■ **Required action**
Select and copy out every line in the records containing "Scrum".

■ **Extracted information**

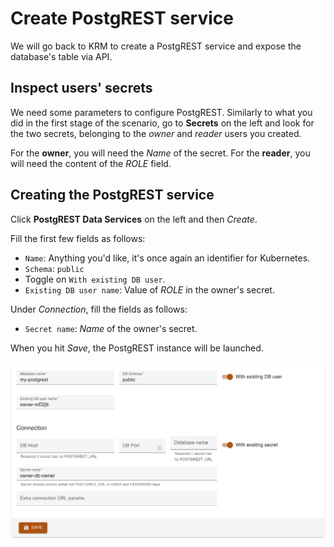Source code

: # Create PostgREST service

We will go back to KRM to create a PostgREST service and expose the database's table via API.

## Inspect users' secrets

We need some parameters to configure PostgREST. Similarly to what you did in the first stage of the scenario, go to **Secrets** on the left and look for the two secrets, belonging to the *owner* and *reader* users you created.

For the **owner**, you will need the *Name* of the secret. For the **reader**, you will need the content of the *ROLE* field.

## Creating the PostgREST service
Click **PostgREST Data Services** on the left and then *Create*.

Fill the first few fields as follows:

- `Name`: Anything you'd like, it's once again an identifier for Kubernetes.
- `Schema`: `public`
- Toggle on `With existing DB user`.
- `Existing DB user name`: Value of *ROLE* in the owner's secret.

Under *Connection*, fill the fields as follows:

- `Secret name`: *Name* of the owner's secret.

When you hit *Save*, the PostgREST instance will be launched.

![Create PostgREST](../../images/postgrest-scenario/create-postgrest.png)

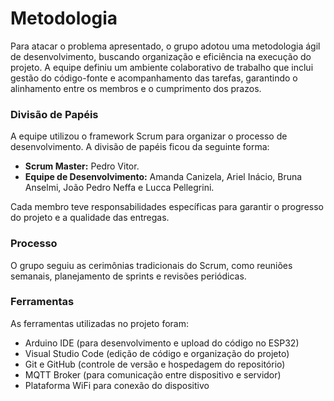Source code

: # Metodologia

Para atacar o problema apresentado, o grupo adotou uma metodologia ágil de desenvolvimento, buscando organização e eficiência na execução do projeto. A equipe definiu um ambiente colaborativo de trabalho que inclui gestão do código-fonte e acompanhamento das tarefas, garantindo o alinhamento entre os membros e o cumprimento dos prazos.

### Divisão de Papéis

A equipe utilizou o framework Scrum para organizar o processo de desenvolvimento. A divisão de papéis ficou da seguinte forma:

- **Scrum Master:** Pedro Vitor.  
- **Equipe de Desenvolvimento:** Amanda Canizela, Ariel Inácio, Bruna Anselmi, João Pedro Neffa e Lucca Pellegrini.  

Cada membro teve responsabilidades específicas para garantir o progresso do projeto e a qualidade das entregas.

### Processo

O grupo seguiu as cerimônias tradicionais do Scrum, como reuniões semanais, planejamento de sprints e revisões periódicas.

### Ferramentas

As ferramentas utilizadas no projeto foram:

- Arduino IDE (para desenvolvimento e upload do código no ESP32)
- Visual Studio Code (edição de código e organização do projeto)
- Git e GitHub (controle de versão e hospedagem do repositório)
- MQTT Broker (para comunicação entre dispositivo e servidor)
- Plataforma WiFi para conexão do dispositivo
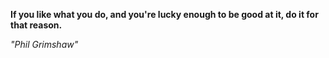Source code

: **If you like what you do, and you're lucky enough to be good at it, do it for that reason.**

*"Phil Grimshaw"*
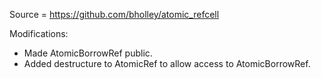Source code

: Source = https://github.com/bholley/atomic_refcell

Modifications:

- Made AtomicBorrowRef public.
- Added destructure to AtomicRef to allow access to AtomicBorrowRef.

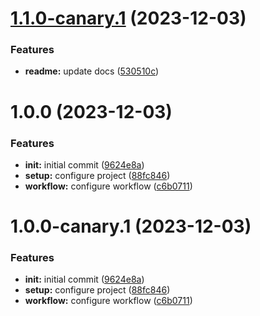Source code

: # [1.1.0-canary.1](https://github.com/farsabbutt/semantic-release/compare/v1.0.0...v1.1.0-canary.1) (2023-12-03)


### Features

* **readme:** update docs ([530510c](https://github.com/farsabbutt/semantic-release/commit/530510c9057bf8b8fe2aa72e5f3d46e341c81efb))

# 1.0.0 (2023-12-03)


### Features

* **init:** initial commit ([9624e8a](https://github.com/farsabbutt/semantic-release/commit/9624e8a11f216a2a02f862d15c7ddf9ad2214a83))
* **setup:** configure project ([88fc846](https://github.com/farsabbutt/semantic-release/commit/88fc846a9ffcec047df96c86e042b7bf55a26be8))
* **workflow:** configure workflow ([c6b0711](https://github.com/farsabbutt/semantic-release/commit/c6b0711b41187b343bf7a4262c53d8b2b8521255))

# 1.0.0-canary.1 (2023-12-03)


### Features

* **init:** initial commit ([9624e8a](https://github.com/farsabbutt/semantic-release/commit/9624e8a11f216a2a02f862d15c7ddf9ad2214a83))
* **setup:** configure project ([88fc846](https://github.com/farsabbutt/semantic-release/commit/88fc846a9ffcec047df96c86e042b7bf55a26be8))
* **workflow:** configure workflow ([c6b0711](https://github.com/farsabbutt/semantic-release/commit/c6b0711b41187b343bf7a4262c53d8b2b8521255))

■ **Completed task**
A equipe utilizou o framework Scrum para organizar o processo de desenvolvimento. A divisão de papéis ficou da seguinte forma:
- **Scrum Master:** Pedro Vitor.  
O grupo seguiu as cerimônias tradicionais do Scrum, como reuniões semanais, planejamento de sprints e revisões periódicas.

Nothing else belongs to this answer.